HELCO expects sufficient power generation for Big Island after rotating outages

HELCO expects sufficient power generation for Big Island after rotating outages
Ongoing eruptions in the lower Puna area have damaged 400 electric poles, according to HELCO officials. (Image: Hawaii News Now/File)

HILO, BIG ISLAND (HawaiiNewsNow) - Hawaii Electric Light does not anticipate a need for rotating power interruptions for Sunday night during peak hours.

Saturday night's rotating outages that lasted for 20 to 30 minutes were necessary for about 26,000 customers due to a shortage of power generation when several generators experienced unanticipated problems.

"We want all of our customers to know we are truly sorry for disruption caused by last evening's power interruptions," said Rhea Lee-Moku, company spokesperson. "Crews worked hard to repair generation units to get them back on-line, but we just weren't able to make it in time. We apologize for not providing earlier notice, but we'd hoped to be able to close the gap and tried to get the word out, including using social media, as soon as possible."

HELCO says Saturdays's events were unusual. At about 1:30 p.m., a combustion turbine unit at the Keahole plant shut down unexpectedly due to problems with its water system that is used to control exhaust emissions.
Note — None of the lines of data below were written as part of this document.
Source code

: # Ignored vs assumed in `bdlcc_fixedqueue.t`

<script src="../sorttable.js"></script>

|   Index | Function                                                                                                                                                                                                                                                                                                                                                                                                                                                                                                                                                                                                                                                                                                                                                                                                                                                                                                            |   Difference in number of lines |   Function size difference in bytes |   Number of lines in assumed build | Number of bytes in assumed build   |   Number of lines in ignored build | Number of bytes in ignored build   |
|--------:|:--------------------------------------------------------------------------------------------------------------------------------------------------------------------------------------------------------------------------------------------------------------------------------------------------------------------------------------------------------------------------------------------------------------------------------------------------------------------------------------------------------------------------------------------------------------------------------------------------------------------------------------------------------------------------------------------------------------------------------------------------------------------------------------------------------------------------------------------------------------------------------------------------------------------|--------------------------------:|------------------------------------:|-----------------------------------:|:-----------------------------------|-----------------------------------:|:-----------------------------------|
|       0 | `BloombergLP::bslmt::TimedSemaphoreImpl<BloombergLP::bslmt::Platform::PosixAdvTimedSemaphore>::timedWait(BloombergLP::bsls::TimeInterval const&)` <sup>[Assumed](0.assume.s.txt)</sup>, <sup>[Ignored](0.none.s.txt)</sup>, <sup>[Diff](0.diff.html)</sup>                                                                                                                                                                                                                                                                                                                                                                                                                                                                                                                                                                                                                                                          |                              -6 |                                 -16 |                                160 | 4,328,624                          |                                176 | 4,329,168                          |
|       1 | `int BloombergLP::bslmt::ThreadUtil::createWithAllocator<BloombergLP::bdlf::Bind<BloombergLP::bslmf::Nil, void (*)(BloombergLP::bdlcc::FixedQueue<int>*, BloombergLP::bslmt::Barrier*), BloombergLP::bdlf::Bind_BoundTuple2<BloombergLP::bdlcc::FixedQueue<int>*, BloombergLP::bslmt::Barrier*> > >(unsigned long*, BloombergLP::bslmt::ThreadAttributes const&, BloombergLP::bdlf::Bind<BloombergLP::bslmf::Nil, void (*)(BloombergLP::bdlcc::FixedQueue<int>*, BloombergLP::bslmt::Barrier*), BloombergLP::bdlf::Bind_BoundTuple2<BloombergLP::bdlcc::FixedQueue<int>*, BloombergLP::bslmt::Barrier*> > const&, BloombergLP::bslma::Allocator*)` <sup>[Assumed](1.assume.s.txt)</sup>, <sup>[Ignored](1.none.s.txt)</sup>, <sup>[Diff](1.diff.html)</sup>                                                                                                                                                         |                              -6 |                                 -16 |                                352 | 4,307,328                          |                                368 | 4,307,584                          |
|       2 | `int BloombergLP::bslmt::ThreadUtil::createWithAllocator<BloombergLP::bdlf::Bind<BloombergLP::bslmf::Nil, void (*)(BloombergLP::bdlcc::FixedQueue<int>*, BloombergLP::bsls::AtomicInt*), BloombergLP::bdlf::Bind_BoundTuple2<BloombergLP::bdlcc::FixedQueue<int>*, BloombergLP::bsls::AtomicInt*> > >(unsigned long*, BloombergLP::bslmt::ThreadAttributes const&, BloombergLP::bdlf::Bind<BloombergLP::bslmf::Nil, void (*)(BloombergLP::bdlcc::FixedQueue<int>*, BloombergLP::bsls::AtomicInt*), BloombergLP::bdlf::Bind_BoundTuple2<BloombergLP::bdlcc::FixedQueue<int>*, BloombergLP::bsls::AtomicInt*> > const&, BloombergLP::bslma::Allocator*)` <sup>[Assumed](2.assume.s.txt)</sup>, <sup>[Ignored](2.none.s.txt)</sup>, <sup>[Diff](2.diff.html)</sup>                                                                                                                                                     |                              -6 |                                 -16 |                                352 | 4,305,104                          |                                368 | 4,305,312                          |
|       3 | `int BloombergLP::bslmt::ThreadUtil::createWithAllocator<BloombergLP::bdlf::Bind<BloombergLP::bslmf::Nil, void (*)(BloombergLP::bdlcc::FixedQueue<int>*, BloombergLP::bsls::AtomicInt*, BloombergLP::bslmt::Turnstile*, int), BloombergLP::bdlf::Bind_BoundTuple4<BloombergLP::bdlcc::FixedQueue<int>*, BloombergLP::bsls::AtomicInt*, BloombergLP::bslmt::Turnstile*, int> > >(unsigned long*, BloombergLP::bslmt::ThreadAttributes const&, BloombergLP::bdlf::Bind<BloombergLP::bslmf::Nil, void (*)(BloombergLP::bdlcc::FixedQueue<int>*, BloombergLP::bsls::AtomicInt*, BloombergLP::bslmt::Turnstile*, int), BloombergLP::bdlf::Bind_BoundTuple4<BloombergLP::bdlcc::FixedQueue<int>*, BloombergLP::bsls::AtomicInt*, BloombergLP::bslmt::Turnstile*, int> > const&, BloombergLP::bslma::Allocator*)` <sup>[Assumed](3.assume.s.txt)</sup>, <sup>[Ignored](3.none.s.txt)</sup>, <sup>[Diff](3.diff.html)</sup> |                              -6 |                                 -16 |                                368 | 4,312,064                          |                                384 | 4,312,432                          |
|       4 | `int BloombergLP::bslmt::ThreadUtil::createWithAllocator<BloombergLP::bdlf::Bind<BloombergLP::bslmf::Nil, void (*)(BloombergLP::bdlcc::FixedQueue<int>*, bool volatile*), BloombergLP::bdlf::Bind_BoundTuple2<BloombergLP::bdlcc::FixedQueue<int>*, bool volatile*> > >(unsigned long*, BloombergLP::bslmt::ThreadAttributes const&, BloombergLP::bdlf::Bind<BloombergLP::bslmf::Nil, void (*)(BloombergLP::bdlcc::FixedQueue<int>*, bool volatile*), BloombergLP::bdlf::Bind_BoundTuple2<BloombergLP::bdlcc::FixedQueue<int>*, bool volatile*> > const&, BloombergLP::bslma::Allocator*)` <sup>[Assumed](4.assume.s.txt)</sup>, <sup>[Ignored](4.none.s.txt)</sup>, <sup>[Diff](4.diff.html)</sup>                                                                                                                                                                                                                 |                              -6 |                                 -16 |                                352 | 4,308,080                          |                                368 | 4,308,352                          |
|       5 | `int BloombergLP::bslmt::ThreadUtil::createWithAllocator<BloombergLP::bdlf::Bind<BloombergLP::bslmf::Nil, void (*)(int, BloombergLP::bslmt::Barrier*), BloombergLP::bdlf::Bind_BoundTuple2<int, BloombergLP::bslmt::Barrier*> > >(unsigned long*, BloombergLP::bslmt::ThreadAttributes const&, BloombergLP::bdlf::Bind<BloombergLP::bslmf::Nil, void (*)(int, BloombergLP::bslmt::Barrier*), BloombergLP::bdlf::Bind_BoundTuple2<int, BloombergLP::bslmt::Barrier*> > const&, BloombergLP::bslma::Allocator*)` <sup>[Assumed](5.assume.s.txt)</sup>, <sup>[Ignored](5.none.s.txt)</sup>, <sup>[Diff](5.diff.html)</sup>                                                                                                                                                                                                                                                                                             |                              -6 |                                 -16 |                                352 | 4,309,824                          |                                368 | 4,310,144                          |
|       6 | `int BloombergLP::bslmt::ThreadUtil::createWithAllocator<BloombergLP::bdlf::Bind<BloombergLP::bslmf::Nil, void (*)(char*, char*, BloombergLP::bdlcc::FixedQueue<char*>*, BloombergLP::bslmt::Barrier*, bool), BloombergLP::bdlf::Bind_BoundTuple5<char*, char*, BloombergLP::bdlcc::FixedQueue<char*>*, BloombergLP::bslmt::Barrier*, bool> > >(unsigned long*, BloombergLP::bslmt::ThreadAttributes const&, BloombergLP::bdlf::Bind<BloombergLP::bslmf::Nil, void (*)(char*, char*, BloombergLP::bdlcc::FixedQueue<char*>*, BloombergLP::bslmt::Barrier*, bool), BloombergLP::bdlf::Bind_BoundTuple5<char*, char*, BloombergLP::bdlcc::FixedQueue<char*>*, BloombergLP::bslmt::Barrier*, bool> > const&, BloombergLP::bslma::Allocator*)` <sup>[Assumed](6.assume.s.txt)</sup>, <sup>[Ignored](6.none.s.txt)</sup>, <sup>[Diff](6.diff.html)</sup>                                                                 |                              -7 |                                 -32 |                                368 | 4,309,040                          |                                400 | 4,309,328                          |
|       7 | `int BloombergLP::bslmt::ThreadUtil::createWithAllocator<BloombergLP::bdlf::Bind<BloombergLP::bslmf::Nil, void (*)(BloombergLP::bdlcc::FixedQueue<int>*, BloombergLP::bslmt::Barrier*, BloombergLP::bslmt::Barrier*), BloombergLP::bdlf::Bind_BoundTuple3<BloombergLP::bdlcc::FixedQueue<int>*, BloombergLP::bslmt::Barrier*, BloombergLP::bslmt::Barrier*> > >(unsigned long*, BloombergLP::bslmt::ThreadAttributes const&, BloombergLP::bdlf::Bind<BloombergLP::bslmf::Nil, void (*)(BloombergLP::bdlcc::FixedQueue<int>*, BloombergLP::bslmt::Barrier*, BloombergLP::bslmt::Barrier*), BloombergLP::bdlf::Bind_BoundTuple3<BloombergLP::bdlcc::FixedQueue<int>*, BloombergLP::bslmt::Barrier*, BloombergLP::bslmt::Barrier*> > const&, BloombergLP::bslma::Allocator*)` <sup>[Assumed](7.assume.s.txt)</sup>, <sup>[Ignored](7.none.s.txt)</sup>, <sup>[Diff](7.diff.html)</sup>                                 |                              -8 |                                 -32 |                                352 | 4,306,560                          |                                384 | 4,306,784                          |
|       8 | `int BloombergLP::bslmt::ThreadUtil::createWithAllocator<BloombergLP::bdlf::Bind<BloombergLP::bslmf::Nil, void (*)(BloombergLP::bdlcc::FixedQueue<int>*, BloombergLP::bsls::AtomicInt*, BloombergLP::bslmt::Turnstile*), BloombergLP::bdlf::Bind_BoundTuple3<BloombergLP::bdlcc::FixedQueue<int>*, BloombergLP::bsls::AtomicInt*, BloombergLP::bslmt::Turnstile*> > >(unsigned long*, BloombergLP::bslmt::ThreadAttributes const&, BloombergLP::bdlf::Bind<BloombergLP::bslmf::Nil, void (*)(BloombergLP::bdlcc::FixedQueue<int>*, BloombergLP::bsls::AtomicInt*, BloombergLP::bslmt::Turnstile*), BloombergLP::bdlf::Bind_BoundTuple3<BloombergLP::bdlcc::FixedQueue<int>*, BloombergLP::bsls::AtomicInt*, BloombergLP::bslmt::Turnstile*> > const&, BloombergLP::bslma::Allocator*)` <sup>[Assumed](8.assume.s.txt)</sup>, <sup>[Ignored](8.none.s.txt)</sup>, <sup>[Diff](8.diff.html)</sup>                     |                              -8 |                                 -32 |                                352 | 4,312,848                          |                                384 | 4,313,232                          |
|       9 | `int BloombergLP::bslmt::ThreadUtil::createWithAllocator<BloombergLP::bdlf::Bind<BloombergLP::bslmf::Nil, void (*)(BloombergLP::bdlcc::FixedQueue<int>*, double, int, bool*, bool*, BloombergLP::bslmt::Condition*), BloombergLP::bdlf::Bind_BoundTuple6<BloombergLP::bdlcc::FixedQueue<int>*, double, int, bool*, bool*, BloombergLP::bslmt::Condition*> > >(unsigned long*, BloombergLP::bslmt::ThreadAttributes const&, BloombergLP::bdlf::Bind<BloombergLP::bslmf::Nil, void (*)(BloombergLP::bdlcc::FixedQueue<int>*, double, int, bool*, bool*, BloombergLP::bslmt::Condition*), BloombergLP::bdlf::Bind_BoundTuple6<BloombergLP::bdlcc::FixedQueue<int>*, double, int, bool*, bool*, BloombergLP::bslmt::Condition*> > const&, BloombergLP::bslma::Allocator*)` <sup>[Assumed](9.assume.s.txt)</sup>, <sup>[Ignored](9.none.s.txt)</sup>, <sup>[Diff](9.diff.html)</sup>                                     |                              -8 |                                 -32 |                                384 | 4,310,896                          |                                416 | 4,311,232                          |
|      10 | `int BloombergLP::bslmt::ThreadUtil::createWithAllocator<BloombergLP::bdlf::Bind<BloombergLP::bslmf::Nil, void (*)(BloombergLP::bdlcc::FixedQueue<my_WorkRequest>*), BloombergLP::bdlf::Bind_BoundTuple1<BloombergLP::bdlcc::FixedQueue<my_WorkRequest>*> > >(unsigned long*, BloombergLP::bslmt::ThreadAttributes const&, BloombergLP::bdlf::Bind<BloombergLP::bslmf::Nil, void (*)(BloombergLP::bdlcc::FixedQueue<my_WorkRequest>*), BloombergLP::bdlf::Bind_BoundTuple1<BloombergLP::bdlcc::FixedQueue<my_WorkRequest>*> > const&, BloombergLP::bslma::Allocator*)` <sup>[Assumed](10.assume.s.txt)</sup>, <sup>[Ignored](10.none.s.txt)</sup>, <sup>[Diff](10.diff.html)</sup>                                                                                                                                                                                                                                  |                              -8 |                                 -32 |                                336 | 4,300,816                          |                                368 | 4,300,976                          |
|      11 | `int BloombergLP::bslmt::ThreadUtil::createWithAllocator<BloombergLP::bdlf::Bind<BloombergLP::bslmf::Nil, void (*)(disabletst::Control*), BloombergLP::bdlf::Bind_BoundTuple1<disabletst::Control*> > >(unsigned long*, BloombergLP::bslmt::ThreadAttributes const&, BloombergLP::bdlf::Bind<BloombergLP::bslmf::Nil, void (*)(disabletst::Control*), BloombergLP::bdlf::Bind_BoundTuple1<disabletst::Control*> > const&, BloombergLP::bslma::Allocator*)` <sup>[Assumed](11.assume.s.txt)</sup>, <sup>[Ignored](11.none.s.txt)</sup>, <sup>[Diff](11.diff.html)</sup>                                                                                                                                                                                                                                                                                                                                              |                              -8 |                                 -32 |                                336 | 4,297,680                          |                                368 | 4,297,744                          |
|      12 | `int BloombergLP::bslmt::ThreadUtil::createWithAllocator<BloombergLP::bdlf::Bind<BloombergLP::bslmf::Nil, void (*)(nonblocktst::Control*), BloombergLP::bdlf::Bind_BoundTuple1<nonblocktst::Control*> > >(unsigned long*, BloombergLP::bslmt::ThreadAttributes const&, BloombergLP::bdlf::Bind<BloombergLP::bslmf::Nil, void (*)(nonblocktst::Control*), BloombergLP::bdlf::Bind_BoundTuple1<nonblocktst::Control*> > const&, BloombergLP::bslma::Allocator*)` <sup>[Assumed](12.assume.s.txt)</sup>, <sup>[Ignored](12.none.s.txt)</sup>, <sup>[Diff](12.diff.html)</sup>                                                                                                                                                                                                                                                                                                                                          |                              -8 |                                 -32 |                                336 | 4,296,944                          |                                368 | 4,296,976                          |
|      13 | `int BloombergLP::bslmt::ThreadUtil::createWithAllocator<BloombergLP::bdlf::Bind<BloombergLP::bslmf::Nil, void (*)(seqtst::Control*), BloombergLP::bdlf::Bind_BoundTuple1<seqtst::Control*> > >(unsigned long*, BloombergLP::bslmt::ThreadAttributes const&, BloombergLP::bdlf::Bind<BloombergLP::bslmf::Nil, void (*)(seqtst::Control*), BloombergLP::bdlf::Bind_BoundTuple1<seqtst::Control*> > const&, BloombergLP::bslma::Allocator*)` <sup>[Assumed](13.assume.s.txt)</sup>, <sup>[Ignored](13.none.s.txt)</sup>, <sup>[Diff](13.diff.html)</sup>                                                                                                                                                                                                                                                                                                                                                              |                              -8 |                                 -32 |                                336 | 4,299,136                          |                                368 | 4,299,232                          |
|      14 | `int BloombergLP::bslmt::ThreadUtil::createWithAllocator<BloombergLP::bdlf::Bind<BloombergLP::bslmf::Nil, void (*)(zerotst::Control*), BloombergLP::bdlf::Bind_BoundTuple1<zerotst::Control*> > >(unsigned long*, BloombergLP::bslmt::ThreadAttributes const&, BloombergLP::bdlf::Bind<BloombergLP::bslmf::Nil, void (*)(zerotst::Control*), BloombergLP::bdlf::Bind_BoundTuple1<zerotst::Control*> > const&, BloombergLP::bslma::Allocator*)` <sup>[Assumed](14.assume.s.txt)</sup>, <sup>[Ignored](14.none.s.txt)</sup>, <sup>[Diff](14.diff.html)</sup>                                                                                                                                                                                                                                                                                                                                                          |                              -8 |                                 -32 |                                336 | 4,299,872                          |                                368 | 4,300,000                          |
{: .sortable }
About two hours later, fuel system problems caused another combustion turbine unit at Keahole to shut down.

A steam turbine unit owned by an independent power producer, Hamakua Energy Partners, was already down for repairs since mid-morning Friday and repairs could not be made in time.

Hawai'i Electric Light's combustion turbine 1 was also on overhaul and its Puna Steam unit was on standby status and could not be started in time. Additionally, wind energy and hydroelectric resources were unavailable for the evening peak.

Crews are currently working to repair or troubleshoot generators that seem to have problems functioning.

Daily evening peak is from 5 p.m. to 9 p.m. with the highest demand from 6 p.m. to 8 p.m. when customers are home preparing dinner, doing laundry, taking showers, turning on lights, and doing other things that use electricity.

Added to the increased electricity use during this period, the sun is setting and rooftop solar panel systems stop generating power, leading customers to start using power from the grid.

Hawai'i Electric Light's normal contingency plans allow for meeting customer needs even if the largest generating unit on the system goes out of service unexpectedly.

In this case, two of the largest generators went out of service and there was insufficient time to start the Puna steam unit which takes at least 12 hours to start supplying power to the grid. The Puna unit was taken out of regular service in 2014 and now is used for this type of situation.